▶ PROVIDED MATERIAL
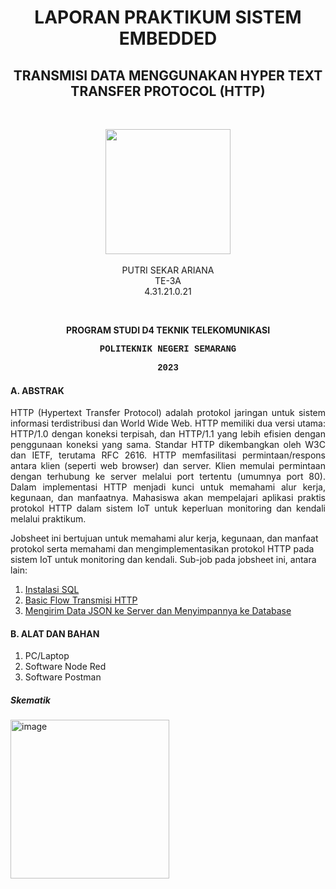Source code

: <h1 align="center">LAPORAN PRAKTIKUM SISTEM EMBEDDED</h1>
<h2 align="center"> TRANSMISI DATA MENGGUNAKAN HYPER TEXT TRANSFER PROTOCOL (HTTP) </h2>
<br>
<p align="center">
  <img src="https://en.polines.ac.id/images/logo_bw.jpg" width="200" height="200">
<br>
<br>PUTRI SEKAR ARIANA
<br>TE-3A
<br>4.31.21.0.21</p>
<br>
<b><p align="center">PROGRAM STUDI D4 TEKNIK TELEKOMUNIKASI</p>
<p style="font-family:courier;" align="center">POLITEKNIK NEGERI SEMARANG</p>
<p style="font-family:courier;" align="center">2023</p></b> 

#### A.	ABSTRAK
<p align="justify"> HTTP (Hypertext Transfer Protocol) adalah protokol jaringan untuk sistem informasi terdistribusi dan World Wide Web. HTTP memiliki dua versi utama: HTTP/1.0 dengan koneksi terpisah, dan HTTP/1.1 yang lebih efisien dengan penggunaan koneksi yang sama. Standar HTTP dikembangkan oleh W3C dan IETF, terutama RFC 2616. HTTP memfasilitasi permintaan/respons antara klien (seperti web browser) dan server. Klien memulai permintaan dengan terhubung ke server melalui port tertentu (umumnya port 80). Dalam implementasi HTTP menjadi kunci untuk memahami alur kerja, kegunaan, dan manfaatnya. Mahasiswa akan mempelajari aplikasi praktis protokol HTTP dalam sistem IoT untuk keperluan monitoring dan kendali melalui praktikum.</p>

Jobsheet ini bertujuan untuk memahami alur kerja, kegunaan, dan manfaat protokol serta memahami dan mengimplementasikan protokol HTTP pada sistem IoT untuk monitoring dan kendali. Sub-job pada jobsheet ini, antara lain:
  1. <a href="https://github.com/sekarnaa/sistem-embedded-new/blob/071c057940339d921b6b6a288f0dcb924bd8e6cc/Laporan%207/A.%20Instalasi%20SQL%20Server.md">Instalasi SQL</a>
  2. <a href="https://github.com/sekarnaa/sistem-embedded-new/blob/160a0e76c0e0cbe485d2276e768269e2d412304a/Laporan%202/Mengakses%20Sensor%20DHT11.md"> Basic Flow Transmisi HTTP</a>
  3. <a href="https://github.com/sekarnaa/sistem-embedded-new/blob/717bcc85dd8af8838aa9f3e6e7e1ff3a89645c05/Laporan%202/Mengakses%20Sensor%20RFID.md">Mengirim Data JSON ke Server dan Menyimpannya ke Database</a>

#### B.	ALAT DAN BAHAN
1. PC/Laptop
2. Software Node Red
3. Software Postman
##### Skematik
<img width="254" alt="image" src="https://github.com/sekarnaa/sistem-embedded-new/assets/150989006/cc8291f9-85e5-4973-a3e1-666c617f7b74">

▶ REQUIREMENT
Report the count, and only the count, of lines in the records above that contain "width".

▶ THE COMPLETED TASK
2